29 mars 2022 | Avec une inflation record au pays en 30 ans, le coût des aliments a explosé. Cette augmentation s’ajoute à la hausse des prix des loyers et de l’essence, et du coût de la vie en général. De nombreuses familles doivent donc faire des choix à l’épicerie en termes de quantité et de qualité.
Selon le Rapport annuel des prix alimentaires 2022, les prix des aliments augmenteront de 5 à 7 % cette année. Cela veut dire qu’une famille de quatre personnes devra débourser 966 $ de plus pour remplir son frigo et son garde-manger.
Et cela pourrait encore augmenter, prévient Sylvain Charlebois, économiste, professeur et directeur du Laboratoire des sciences analytiques en agroalimentaire de l’Université Dalhousie en Nouvelle-Écosse. « Il vaut mieux être prêt à voir cela augmenter jusqu’à 1 000 $, peut-être même plus, dit-il. C’est difficile de faire des prédictions, car il y a beaucoup d’inconnues en ce moment, comme les mesures sanitaires et les restrictions liées à la pandémie, et la guerre en Ukraine. »
L’épicerie : un budget compressible
La hausse importante des prix des loyers et de l’essence vient réduire l’argent disponible pour le reste, dont l’épicerie. « Contrairement aux autres dépenses, qui sont fixes et non compressibles, la dépense liée au panier d’épicerie peut être plus ou moins grande, selon ce qu’il reste de disponible, souligne Élise Boyer, directrice générale de la Fondation Olo. C’est l’alimentation qui écope. »
Des milliers de familles se retrouvent à devoir faire des choix difficiles : quoi acheter et en quelle quantité. C’est le cas d’Emma, mère monoparentale de deux filles de 10 et 6 ans, qui travaille comme pigiste dans le milieu des communications à Sherbrooke.
« Toutes les économies que je peux faire, que ce soit de regarder les circulaires, utiliser les coupons, choisir les marques maison, construire mes menus autour de ce qui est en rabais et acheter en grandes quantités pour faire des économies d’échelle, je le fais déjà, confie la femme de 35 ans. Mais à quel point est-ce que je peux absorber toute seule la hausse du prix de mon épicerie? »

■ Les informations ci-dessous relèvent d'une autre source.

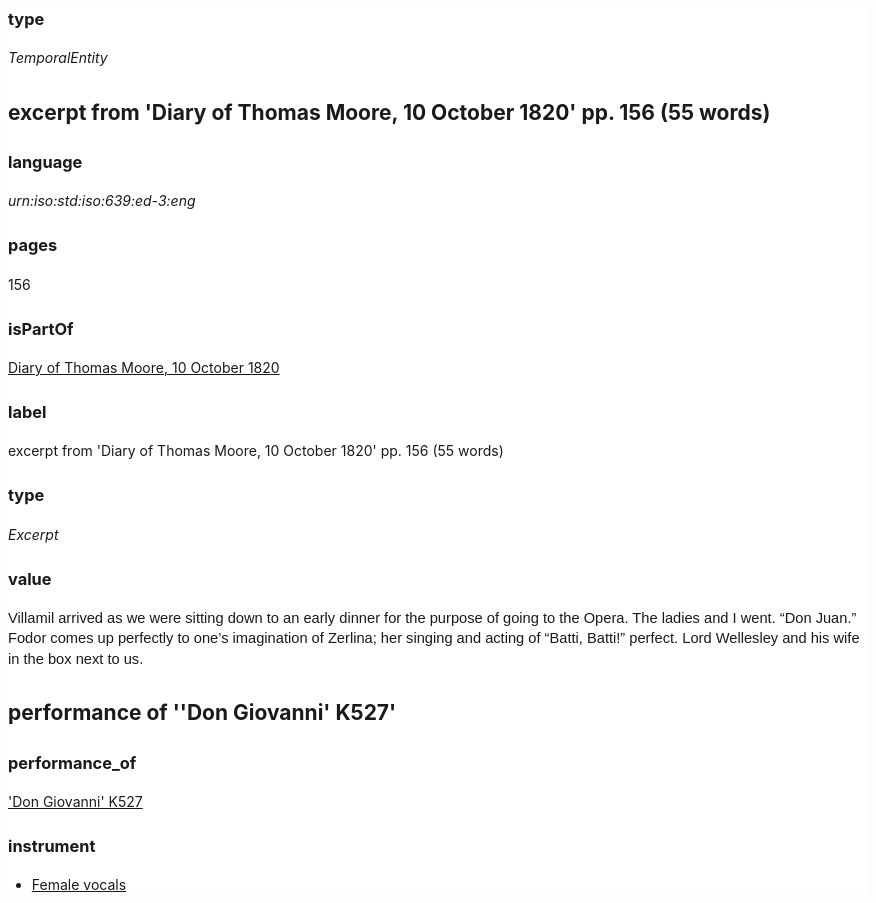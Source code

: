 ### type


*TemporalEntity*

## excerpt from 'Diary of Thomas Moore, 10 October 1820' pp. 156 (55 words)

### language


*urn:iso:std:iso:639:ed-3:eng*

### pages


156

### isPartOf


[Diary of Thomas Moore, 10 October 1820](#Diary-of-Thomas-Moore-10-October-1820)

### label


excerpt from 'Diary of Thomas Moore, 10 October 1820' pp. 156 (55 words)

### type


*Excerpt*

### value


<p><span style="font-size: 11.0pt; line-height: 115%; font-family: 'Calibri',sans-serif; mso-ascii-theme-font: minor-latin; mso-fareast-font-family: Calibri; mso-fareast-theme-font: minor-latin; mso-hansi-theme-font: minor-latin; mso-bidi-font-family: 'Times New Roman'; mso-bidi-theme-font: minor-bidi; mso-ansi-language: EN-GB; mso-fareast-language: EN-US; mso-bidi-language: AR-SA;">Villamil arrived as we were sitting down to an early dinner for the purpose of going to the Opera. The ladies and I went. &ldquo;Don Juan.&rdquo; Fodor comes up perfectly to one&rsquo;s imagination of Zerlina; her singing and acting of &ldquo;Batti, Batti!&rdquo; perfect. Lord Wellesley and his wife in the box next to us.</span></p>

## performance of ''Don Giovanni' K527'

### performance_of


['Don Giovanni' K527](#'Don-Giovanni'-K527)

### instrument

 - [Female vocals](#Female-vocals)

Le stress de ne pas y arriver, de ne pas boucler son budget, Emma dit le vivre au fil des semaines et des mois. « Oui, ça m’empêche de dormir certaines nuits, glisse-t-elle. Ça devient anxiogène. »
Suzanne Lepage, nutritionniste au Dispensaire diététique de Montréal, rappelle que la réalité de bien des familles qu’elle rencontre, c’est de vivre d’une paie à l’autre, à 50 $ près. « Contrairement à d’autres années, où la situation était précaire à certains moments de l’année pour les familles, en ce moment, c’est tout le temps! »
Le problème de l’insécurité alimentaire
Les organismes communautaires sont débordés, tout comme les comptoirs alimentaires et les banques d’aide alimentaire. L’insécurité alimentaire est bien réelle. En effet, plusieurs personnes n’ont pas accès à des aliments en raison d’un manque de ressources financières.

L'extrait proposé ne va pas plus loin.